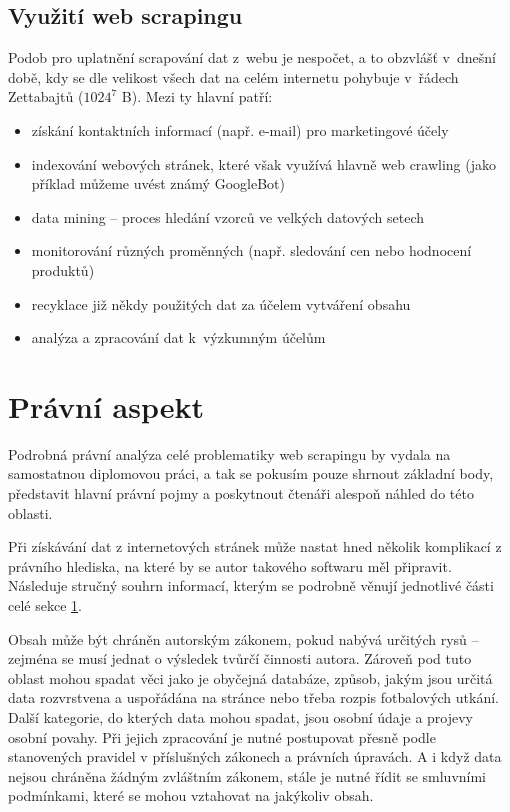 \documentclass[thesis=B,czech]{FITthesis}[2012/06/26]
\begin{document}
\subsection{Využití web scrapingu}
Podob pro uplatnění scrapování dat z~webu je nespočet, a to obzvlášť v~dnešní době, kdy se dle \cite{data_size} velikost všech dat na celém internetu pohybuje v~řádech Zettabajtů ($1024^{7}$ B). Mezi ty hlavní patří:
\begin{itemize}
	\item získání kontaktních informací (např. e-mail) pro marketingové účely
	\item indexování webových stránek, které však využívá hlavně web crawling (jako příklad můžeme uvést známý GoogleBot)
	\item data mining -- proces hledání vzorců ve velkých datových setech \cite{data_mining}
	\item monitorování různých proměnných (např. sledování cen nebo hodnocení produktů)
	\item recyklace již někdy použitých dat za účelem vytváření  obsahu
	\item analýza a zpracování dat k~výzkumným účelům
\end{itemize}


\section{Právní aspekt}
\label{sec:pravni_aspekt}
Podrobná právní analýza celé problematiky web scrapingu by vydala na samostatnou diplomovou práci, a tak se pokusím pouze shrnout základní body, představit hlavní právní pojmy a poskytnout čtenáři alespoň náhled do této oblasti. 

Při získávání dat z internetových stránek může nastat hned několik komplikací z právního hlediska, na které by se autor takového softwaru měl připravit. Následuje stručný souhrn informací, kterým se podrobně věnují jednotlivé části celé sekce \ref{sec:pravni_aspekt}.

Obsah může být chráněn autorským zákonem, pokud nabývá určitých rysů -- zejména se musí jednat o výsledek tvůrčí činnosti autora. Zároveň pod tuto oblast mohou spadat věci jako je obyčejná databáze, způsob, jakým jsou určitá data rozvrstvena a uspořádána na stránce nebo třeba rozpis fotbalových utkání. Další kategorie, do kterých data mohou spadat, jsou osobní údaje a projevy osobní povahy. Při jejich zpracování je nutné postupovat přesně podle stanovených pravidel v příslušných zákonech a právních úpravách. A i když data nejsou chráněna žádným zvláštním zákonem, stále je nutné řídit se smluvními podmínkami, které se mohou vztahovat na jakýkoliv obsah.
\end{document}
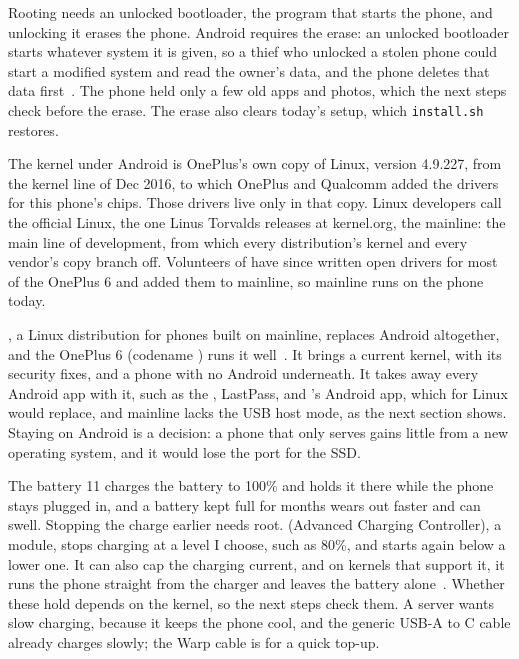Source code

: \documentclass[11pt,a4paper]{article}
\begin{document}
 Rooting needs an unlocked bootloader, the program that starts the phone, and unlocking it erases the phone. Android requires the erase: an unlocked bootloader starts whatever system it is given, so a thief who unlocked a stolen phone could start a modified system and read the owner's data, and the phone deletes that data first~\cite{aosp}. The phone held only a few old apps and photos, which the next steps check before the erase. The erase also clears today's setup, which \texttt{install.sh} restores.

 The kernel under Android is OnePlus's own copy of Linux, version 4.9.227, from the kernel line of Dec 2016, to which OnePlus and Qualcomm added the drivers for this phone's chips. Those drivers live only in that copy. Linux developers call the official Linux, the one Linus Torvalds releases at kernel.org, the mainline: the main line of development, from which every distribution's kernel and every vendor's copy branch off. Volunteers of  have since written open drivers for most of the OnePlus 6 and added them to mainline, so mainline runs on the phone today.

 , a Linux distribution for phones built on mainline, replaces Android altogether, and the OnePlus 6 (codename ) runs it well~\cite{pmos}. It brings a current kernel, with its security fixes, and a phone with no Android underneath. It takes away every Android app with it, such as the , LastPass, and 's Android app, which  for Linux would replace, and mainline lacks the USB host mode, as the next section shows. Staying on Android is a decision: a phone that only serves gains little from a new operating system, and it would lose the port for the SSD.

\begin{insight}{The battery}
 11 charges the battery to 100\% and holds it there while the phone stays plugged in, and a battery kept full for months wears out faster and can swell. Stopping the charge earlier needs root.  (Advanced Charging Controller), a  module, stops charging at a level I choose, such as 80\%, and starts again below a lower one. It can also cap the charging current, and on kernels that support it, it runs the phone straight from the charger and leaves the battery alone~\cite{acc}. Whether these hold depends on the kernel, so the next steps check them. A server wants slow charging, because it keeps the phone cool, and the generic USB-A to C cable already charges slowly; the Warp cable is for a quick top-up.
\end{insight}
\end{document}
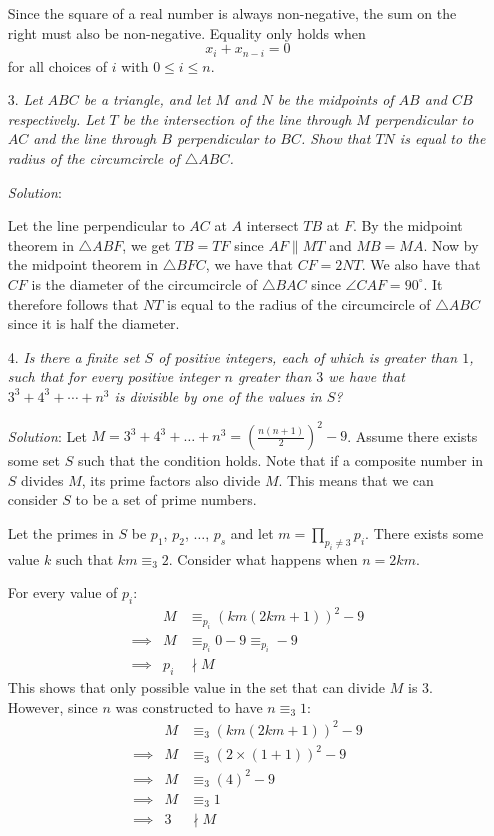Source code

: \documentclass{article}
\begin{document}
\begin{enumerate}
Since the square of a real number is always non-negative, the sum on the right must also be non-negative.
Equality only holds when
$$x_i + x_{n-i} = 0$$
for all choices of $i$ with $0 \le i \le n$.


\item[3.] %
\textit{Let $ABC$ be a triangle, and let $M$ and $N$ be the midpoints of $AB$ and $CB$ respectively.
Let $T$ be the intersection of the line through $M$ perpendicular to $AC$ and the line through $B$ perpendicular to $BC$.
Show that $TN$ is equal to the radius of the circumcircle of $\triangle ABC$.}

\textit{Solution}:

Let the line perpendicular to $AC$ at $A$ intersect $TB$ at $F$.
By the midpoint theorem in $\triangle ABF$, we get $TB=TF$ since $AF\parallel MT$ and $MB=MA$.
Now by the midpoint theorem in $\triangle BFC$, we have that $CF=2NT$.
We also have that $CF$ is the diameter of the circumcircle of $\triangle BAC$ since $\angle CAF=90^\circ$.
It therefore follows that $NT$ is equal to the radius of the circumcircle of $\triangle ABC$ since it is half the diameter.


\item[4.] %
\textit{Is there a finite set $S$ of positive integers, each of which is greater than $1$, such that for every positive integer $n$ greater than $3$ we have that $3^3 +4^3 +\dotsb +n^3$ is divisible by one of the values in $S$?}

\textit{Solution}:
Let $M = 3^3 + 4^3 + \dots + n^3 = \left(\frac{n(n + 1)}{2}\right)^2 - 9$.
Assume there exists some set $S$ such that the condition holds.
Note that if a composite number in $S$ divides $M$, its prime factors also divide $M$.
This means that we can consider $S$ to be a set of prime numbers.

Let the primes in $S$ be $p_1$, $p_2$, $\dots$, $p_s$ and let $m = \prod_{p_i \neq 3}p_i$.
There exists some value $k$ such that $km \equiv _3 2$.
Consider what happens when $n = 2km$.

For every value of $p_i$:
\begin{align*}
  && M &\equiv _{p_i} (km(2km + 1))^2 - 9 \\
  &\implies& M &\equiv _{p_i} 0 - 9 \equiv_{p_i} -9 \\
  &\implies& p_i &\nmid M &
\end{align*}
This shows that only possible value in the set that can divide $M$ is $3$.
However, since $n$ was constructed to have $n \equiv _3 1$:
\begin{align*}
  &&M &\equiv _3 (km(2km + 1))^2 - 9 \\
  &\implies& M &\equiv _3 (2 \times (1 + 1))^2 - 9 \\
  &\implies& M &\equiv _3 (4)^2 - 9 \\
  &\implies& M &\equiv _3 1 \\
  &\implies& 3 &\nmid M &
\end{align*}


\end{enumerate}
\end{document}
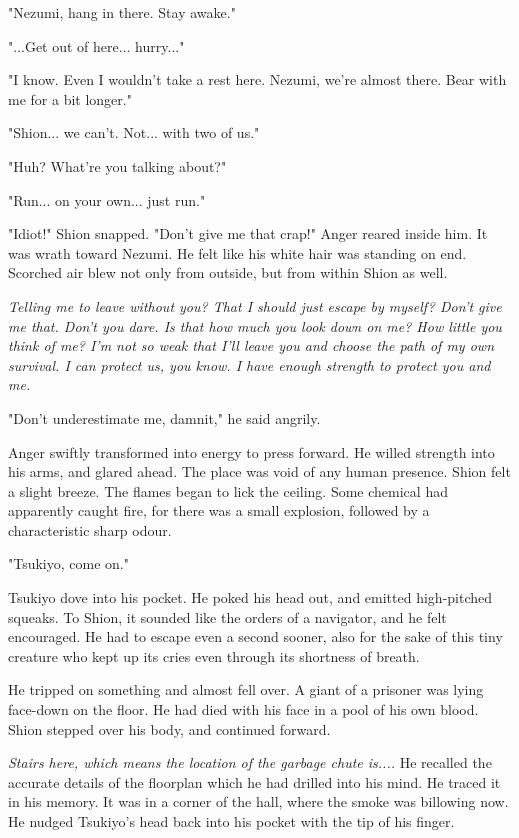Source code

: "Nezumi, hang in there. Stay awake."

"...Get out of here... hurry..."

"I know. Even I wouldn't take a rest here. Nezumi, we're almost there.
Bear with me for a bit longer."

"Shion... we can't. Not... with two of us."

"Huh? What're you talking about?"

"Run... on your own... just run."

"Idiot!" Shion snapped. "Don't give me that crap!" Anger reared inside
him. It was wrath toward Nezumi. He felt like his white hair was
standing on end. Scorched air blew not only from outside, but from
within Shion as well.

\emph{Telling me to leave without you? That I should just escape by myself?
Don't give me that. Don't you dare. Is that how much you look down on
me? How little you think of me? I'm not so weak that I'll leave you and
choose the path of my own survival. I can protect us, you know. I have
enough strength to protect you and me.}

"Don't underestimate me, damnit," he said angrily.

Anger swiftly transformed into energy to press forward. He willed
strength into his arms, and glared ahead. The place was void of any
human presence. Shion felt a slight breeze. The flames began to lick the
ceiling. Some chemical had apparently caught fire, for there was a small
explosion, followed by a characteristic sharp odour.

"Tsukiyo, come on."

Tsukiyo dove into his pocket. He poked his head out, and emitted
high-pitched squeaks. To Shion, it sounded like the orders of a
navigator, and he felt encouraged. He had to escape even a second
sooner, also for the sake of this tiny creature who kept up its cries
even through its shortness of breath.

He tripped on something and almost fell over. A giant of a prisoner was
lying face-down on the floor. He had died with his face in a pool of his
own blood. Shion stepped over his body, and continued forward.

\emph{Stairs here, which means the location of the garbage chute is....} He
recalled the accurate details of the floorplan which he had drilled into
his mind. He traced it in his memory. It was in a corner of the hall,
where the smoke was billowing now. He nudged Tsukiyo's head back into
his pocket with the tip of his finger.

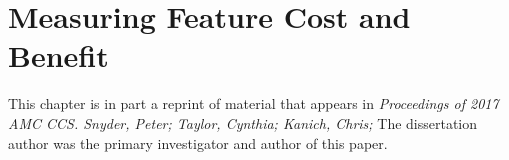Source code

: \chapter{Measuring Feature Cost and Benefit}
\label{cost-benefit}

This chapter is in part a reprint of material that appears in
\textit{Proceedings of 2017 AMC CCS. Snyder, Peter; Taylor,
Cynthia; Kanich, Chris;} The dissertation author was the primary investigator and
author of this paper.






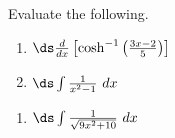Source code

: {Evaluate the following.\\
\begin{minipage}[t]{.5\textwidth}
\begin{enumerate}
\item	$\ds \frac{d}{dx}\left[\cosh^{-1}\left(\frac{3x-2}{5}\right)\right]$
\item	$\ds \int\frac{1}{x^2-1}\ dx$
\end{enumerate}
\end{minipage}%
\begin{minipage}[t]{.5\textwidth}
\begin{enumerate}\addtocounter{enumi}{2}
\item	$\ds \int \frac{1}{\sqrt{9x^2+10}}\ dx$
\end{enumerate}
\end{minipage}
}
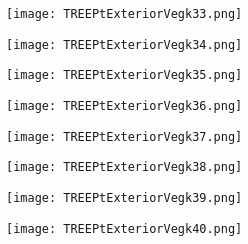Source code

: \documentclass[pdf]{beamer}
\begin{document}
\begin{frame}
\begin{figure}[!h]
\centering
\texttt{[image: TREEPtExteriorVegk33.png]}
\end{figure}
\end{frame}

\begin{frame}
\begin{figure}[!h]
\centering
\texttt{[image: TREEPtExteriorVegk34.png]}
\end{figure}
\end{frame}

\begin{frame}
\begin{figure}[!h]
\centering
\texttt{[image: TREEPtExteriorVegk35.png]}
\end{figure}
\end{frame}

\begin{frame}
\begin{figure}[!h]
\centering
\texttt{[image: TREEPtExteriorVegk36.png]}
\end{figure}
\end{frame}

\begin{frame}
\begin{figure}[!h]
\centering
\texttt{[image: TREEPtExteriorVegk37.png]}
\end{figure}
\end{frame}

\begin{frame}
\begin{figure}[!h]
\centering
\texttt{[image: TREEPtExteriorVegk38.png]}
\end{figure}
\end{frame}

\begin{frame}
\begin{figure}[!h]
\centering
\texttt{[image: TREEPtExteriorVegk39.png]}
\end{figure}
\end{frame}

\begin{frame}
\begin{figure}[!h]
\centering
\texttt{[image: TREEPtExteriorVegk40.png]}
\end{figure}
\end{frame}
\end{document}
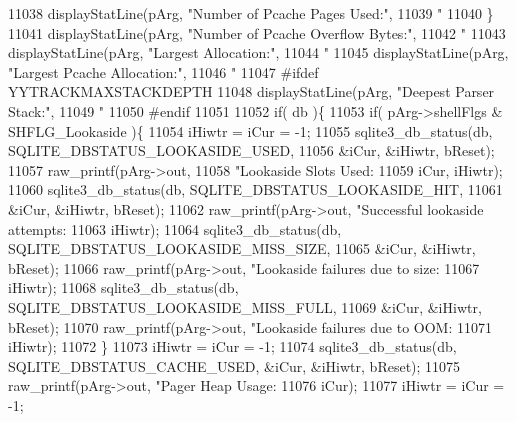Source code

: \begin{DoxyCode}
{{{{{{{{{11038     displayStatLine(pArg, \textcolor{stringliteral}{"Number of Pcache Pages Used:"},
11039        \textcolor{stringliteral}{"%
11040   \}
11041   displayStatLine(pArg, \textcolor{stringliteral}{"Number of Pcache Overflow Bytes:"},
11042      \textcolor{stringliteral}{"%
11043   displayStatLine(pArg, \textcolor{stringliteral}{"Largest Allocation:"},
11044      \textcolor{stringliteral}{"%
11045   displayStatLine(pArg, \textcolor{stringliteral}{"Largest Pcache Allocation:"},
11046      \textcolor{stringliteral}{"%
11047 \textcolor{preprocessor}{#ifdef YYTRACKMAXSTACKDEPTH}
11048   displayStatLine(pArg, \textcolor{stringliteral}{"Deepest Parser Stack:"},
11049      \textcolor{stringliteral}{"%
11050 \textcolor{preprocessor}{#endif}
11051 
11052   \textcolor{keywordflow}{if}( db )\{
11053     \textcolor{keywordflow}{if}( pArg->shellFlgs & SHFLG_Lookaside )\{
11054       iHiwtr = iCur = -1;
11055       sqlite3_db_status(db, SQLITE_DBSTATUS_LOOKASIDE_USED,
11056                         &iCur, &iHiwtr, bReset);
11057       raw_printf(pArg->out,
11058               \textcolor{stringliteral}{"Lookaside Slots Used:                %
11059               iCur, iHiwtr);
11060       sqlite3_db_status(db, SQLITE_DBSTATUS_LOOKASIDE_HIT,
11061                         &iCur, &iHiwtr, bReset);
11062       raw_printf(pArg->out, \textcolor{stringliteral}{"Successful lookaside attempts:       %
11063               iHiwtr);
11064       sqlite3_db_status(db, SQLITE_DBSTATUS_LOOKASIDE_MISS_SIZE,
11065                         &iCur, &iHiwtr, bReset);
11066       raw_printf(pArg->out, \textcolor{stringliteral}{"Lookaside failures due to size:      %
11067               iHiwtr);
11068       sqlite3_db_status(db, SQLITE_DBSTATUS_LOOKASIDE_MISS_FULL,
11069                         &iCur, &iHiwtr, bReset);
11070       raw_printf(pArg->out, \textcolor{stringliteral}{"Lookaside failures due to OOM:       %
11071               iHiwtr);
11072     \}
11073     iHiwtr = iCur = -1;
11074     sqlite3_db_status(db, SQLITE_DBSTATUS_CACHE_USED, &iCur, &iHiwtr, bReset);
11075     raw_printf(pArg->out, \textcolor{stringliteral}{"Pager Heap Usage:                    %
11076             iCur);
11077     iHiwtr = iCur = -1;
}}}}}}}}}}}}}}}}}}}
\end{DoxyCode}
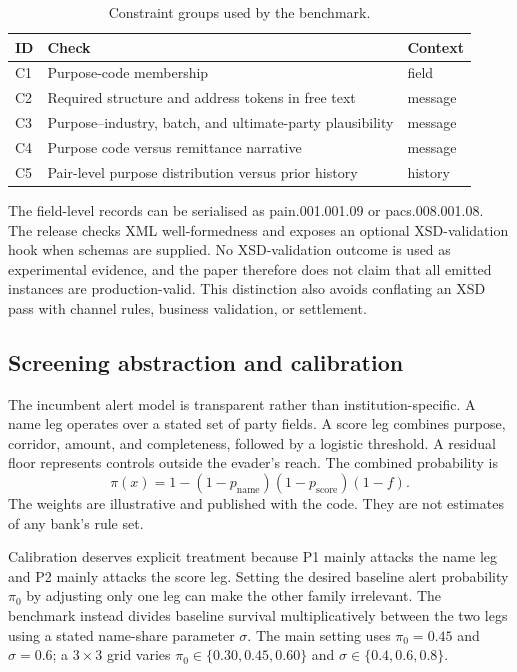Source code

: \documentclass[conference]{IEEEtran}
\begin{document}
\begin{table}[!t]
\caption{Constraint groups used by the benchmark.}
\label{tab:constraints}
\centering
\scriptsize
\begin{tabularx}{\columnwidth}{@{}lXl@{}}
\toprule
ID & Check & Context \\
\midrule
C1 & Purpose-code membership & field \\
C2 & Required structure and address tokens in free text & message \\
C3 & Purpose--industry, batch, and ultimate-party plausibility & message \\
C4 & Purpose code versus remittance narrative & message \\
C5 & Pair-level purpose distribution versus prior history & history \\
\bottomrule
\end{tabularx}
\end{table}

The field-level records can be serialised as pain.001.001.09 or
pacs.008.001.08. The release checks XML well-formedness and exposes an optional
XSD-validation hook when schemas are supplied. No XSD-validation outcome is
used as experimental evidence, and the paper therefore does not claim that all
emitted instances are production-valid. This distinction also avoids
conflating an XSD pass with channel rules, business validation, or settlement.

\subsection{Screening abstraction and calibration}
The incumbent alert model is transparent rather than institution-specific. A
name leg operates over a stated set of party fields. A score leg combines
purpose, corridor, amount, and completeness, followed by a logistic threshold.
A residual floor represents controls outside the evader's reach. The combined
probability is
\begin{equation}
 \pi(x)=1-(1-p_{\mathrm{name}})(1-p_{\mathrm{score}})(1-f).
 \label{eq:screening}
\end{equation}
The weights are illustrative and published with the code. They are not
estimates of any bank's rule set.

Calibration deserves explicit treatment because P1 mainly attacks the name
leg and P2 mainly attacks the score leg. Setting the desired baseline alert
probability $\pi_0$ by adjusting only one leg can make the other family
irrelevant. The benchmark instead divides baseline survival multiplicatively
between the two legs using a stated name-share parameter $\sigma$. The main
setting uses $\pi_0=0.45$ and $\sigma=0.6$; a $3\times3$ grid varies
$\pi_0\in\{0.30,0.45,0.60\}$ and $\sigma\in\{0.4,0.6,0.8\}$.
\end{document}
------------------------------------------------------------
§ ACTIVITY
In the listing above, find the line with "we're almost there." and the line with "Anger swiftly transformed", then print exactly those lines and every line between them.

§ SOLVED EXERCISE
"I know. Even I wouldn't take a rest here. Nezumi, we're almost there.
Bear with me for a bit longer."

"Shion... we can't. Not... with two of us."

"Huh? What're you talking about?"

"Run... on your own... just run."

"Idiot!" Shion snapped. "Don't give me that crap!" Anger reared inside
him. It was wrath toward Nezumi. He felt like his white hair was
standing on end. Scorched air blew not only from outside, but from
within Shion as well.

\emph{Telling me to leave without you? That I should just escape by myself?
Don't give me that. Don't you dare. Is that how much you look down on
me? How little you think of me? I'm not so weak that I'll leave you and
choose the path of my own survival. I can protect us, you know. I have
enough strength to protect you and me.}

"Don't underestimate me, damnit," he said angrily.

Anger swiftly transformed into energy to press forward. He willed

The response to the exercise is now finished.